Work out how many lines in the listing below carry the word "Shaded". Give that number alone.
---------- DATA FOR THE TASK ----------
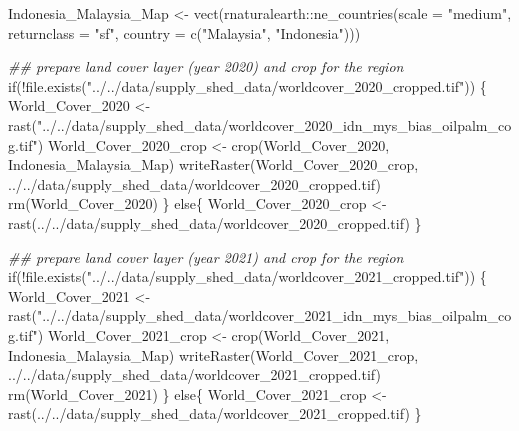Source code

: \documentclass[
  letterpaper,
  DIV=11,
  numbers=noendperiod]{scrartcl}
\newenvironment{Shaded}{\begin{snugshade}}{\end{snugshade}}
\newcommand{\AttributeTok}[1]{\textcolor[rgb]{0.40,0.45,0.13}{#1}}
\newcommand{\ControlFlowTok}[1]{\textcolor[rgb]{0.00,0.23,0.31}{#1}}
\newcommand{\DocumentationTok}[1]{\textcolor[rgb]{0.37,0.37,0.37}{\textit{#1}}}
\newcommand{\FunctionTok}[1]{\textcolor[rgb]{0.28,0.35,0.67}{#1}}
\newcommand{\NormalTok}[1]{\textcolor[rgb]{0.00,0.23,0.31}{#1}}
\newcommand{\OtherTok}[1]{\textcolor[rgb]{0.00,0.23,0.31}{#1}}
\newcommand{\SpecialCharTok}[1]{\textcolor[rgb]{0.37,0.37,0.37}{#1}}
\newcommand{\StringTok}[1]{\textcolor[rgb]{0.13,0.47,0.30}{#1}}
\begin{document}
\begin{Shaded}
\begin{Highlighting}[]
\NormalTok{Indonesia\_Malaysia\_Map }\OtherTok{\textless{}{-}} \FunctionTok{vect}\NormalTok{(rnaturalearth}\SpecialCharTok{::}\FunctionTok{ne\_countries}\NormalTok{(}\AttributeTok{scale =} \StringTok{"medium"}\NormalTok{, }
                                                      \AttributeTok{returnclass =} \StringTok{"sf"}\NormalTok{,}
                                                      \AttributeTok{country =} \FunctionTok{c}\NormalTok{(}\StringTok{"Malaysia"}\NormalTok{, }\StringTok{"Indonesia"}\NormalTok{)))}

\DocumentationTok{\#\# prepare land cover layer (year 2020) and crop for the region}
\ControlFlowTok{if}\NormalTok{(}\SpecialCharTok{!}\FunctionTok{file.exists}\NormalTok{(}\StringTok{"../../data/supply\_shed\_data/worldcover\_2020\_cropped.tif"}\NormalTok{)) \{}
\NormalTok{  World\_Cover\_2020 }\OtherTok{\textless{}{-}}
    \FunctionTok{rast}\NormalTok{(}\StringTok{"../../data/supply\_shed\_data/worldcover\_2020\_idn\_mys\_bias\_oilpalm\_cog.tif"}\NormalTok{)}
\NormalTok{  World\_Cover\_2020\_crop }\OtherTok{\textless{}{-}}
    \FunctionTok{crop}\NormalTok{(World\_Cover\_2020, Indonesia\_Malaysia\_Map)}
  \FunctionTok{writeRaster}\NormalTok{(World\_Cover\_2020\_crop,}
              \StringTok{\textquotesingle{}../../data/supply\_shed\_data/worldcover\_2020\_cropped.tif\textquotesingle{}}\NormalTok{)}
  \FunctionTok{rm}\NormalTok{(World\_Cover\_2020)}
\NormalTok{\} }\ControlFlowTok{else}\NormalTok{\{}
\NormalTok{  World\_Cover\_2020\_crop }\OtherTok{\textless{}{-}}
    \FunctionTok{rast}\NormalTok{(}\StringTok{\textquotesingle{}../../data/supply\_shed\_data/worldcover\_2020\_cropped.tif\textquotesingle{}}\NormalTok{)}
\NormalTok{\}}

\DocumentationTok{\#\# prepare land cover layer (year 2021) and crop for the region}
\ControlFlowTok{if}\NormalTok{(}\SpecialCharTok{!}\FunctionTok{file.exists}\NormalTok{(}\StringTok{"../../data/supply\_shed\_data/worldcover\_2021\_cropped.tif"}\NormalTok{)) \{}
\NormalTok{  World\_Cover\_2021 }\OtherTok{\textless{}{-}}
    \FunctionTok{rast}\NormalTok{(}\StringTok{"../../data/supply\_shed\_data/worldcover\_2021\_idn\_mys\_bias\_oilpalm\_cog.tif"}\NormalTok{)}
\NormalTok{  World\_Cover\_2021\_crop }\OtherTok{\textless{}{-}}
    \FunctionTok{crop}\NormalTok{(World\_Cover\_2021, Indonesia\_Malaysia\_Map)}
  \FunctionTok{writeRaster}\NormalTok{(World\_Cover\_2021\_crop,}
              \StringTok{\textquotesingle{}../../data/supply\_shed\_data/worldcover\_2021\_cropped.tif\textquotesingle{}}\NormalTok{)}
  \FunctionTok{rm}\NormalTok{(World\_Cover\_2021)}
\NormalTok{\} }\ControlFlowTok{else}\NormalTok{\{}
\NormalTok{  World\_Cover\_2021\_crop }\OtherTok{\textless{}{-}}
    \FunctionTok{rast}\NormalTok{(}\StringTok{\textquotesingle{}../../data/supply\_shed\_data/worldcover\_2021\_cropped.tif\textquotesingle{}}\NormalTok{)}
\NormalTok{\}}


\end{Highlighting}
\end{Shaded}
\end{document}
----------
● EXERCISE RESULT: 3